SPDX-License-Identifier: Apache-2.0
Copyright (c) 2019-2020 Intel Corporation

Multiple Interface and PCIe SRIOV support in OpenNESS

Overview

Edge deployments consist of both Network Functions and Applications. Cloud Native solutions like Kubernetes typically expose only one interface to the Application or Network function PODs. These interfaces are typically bridged interfaces. This means that Network Functions like Base station or Core network User plane functions and Applications like CDN etc. are limited by the default interface.

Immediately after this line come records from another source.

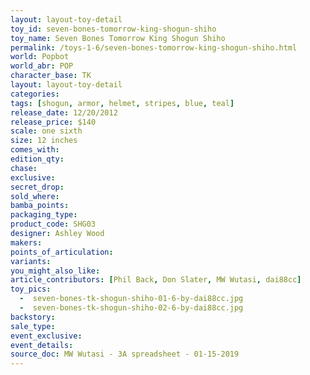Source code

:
 ```yaml
---
layout: layout-toy-detail 
toy_id: seven-bones-tomorrow-king-shogun-shiho
toy_name: Seven Bones Tomorrow King Shogun Shiho
permalink: /toys-1-6/seven-bones-tomorrow-king-shogun-shiho.html
world: Popbot
world_abr: POP
character_base: TK
layout: layout-toy-detail
categories: 
tags: [shogun, armor, helmet, stripes, blue, teal]
release_date: 12/20/2012
release_price: $140 
scale: one sixth
size: 12 inches
comes_with: 
edition_qty: 
chase: 
exclusive: 
secret_drop: 
sold_where: 
bamba_points: 
packaging_type: 
product_code: SHG03
designer: Ashley Wood
makers: 
points_of_articulation: 
variants: 
you_might_also_like: 
article_contributors: [Phil Back, Don Slater, MW Wutasi, dai88cc]
toy_pics: 
  -  seven-bones-tk-shogun-shiho-01-6-by-dai88cc.jpg
  -  seven-bones-tk-shogun-shiho-02-6-by-dai88cc.jpg
backstory: 
sale_type: 
event_exclusive: 
event_details: 
source_doc: MW Wutasi - 3A spreadsheet - 01-15-2019
---
```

To address this we need to enable two key networking features: 1) Enable a Kubernetes like orchestration environment to provision more than one interface to the application and Network function PODs 2) Enable the allocation of dedicated hardware interfaces to application and Network Function PODs

Overview of Multus

To enable multiple interface support in PODs, OpenNESS Network Edge uses the Multus container network interface. Multus CNI is a container network interface (CNI) plugin for Kubernetes that enables the attachment of multiple network interfaces to pods. Typically, in Kubernetes each pod only has one network interface (apart from a loopback) – with Multus you can create a multi-homed pod that has multiple interfaces. This is accomplished by Multus acting as a “meta-plugin”, a CNI plugin that can call multiple other CNI plugins. Multus CNI follows the Kubernetes Network Custom Resource Definition De-facto Standard to provide a standardized method by which to specify the configurations for additional network interfaces. This standard is put forward by the Kubernetes Network Plumbing Working Group.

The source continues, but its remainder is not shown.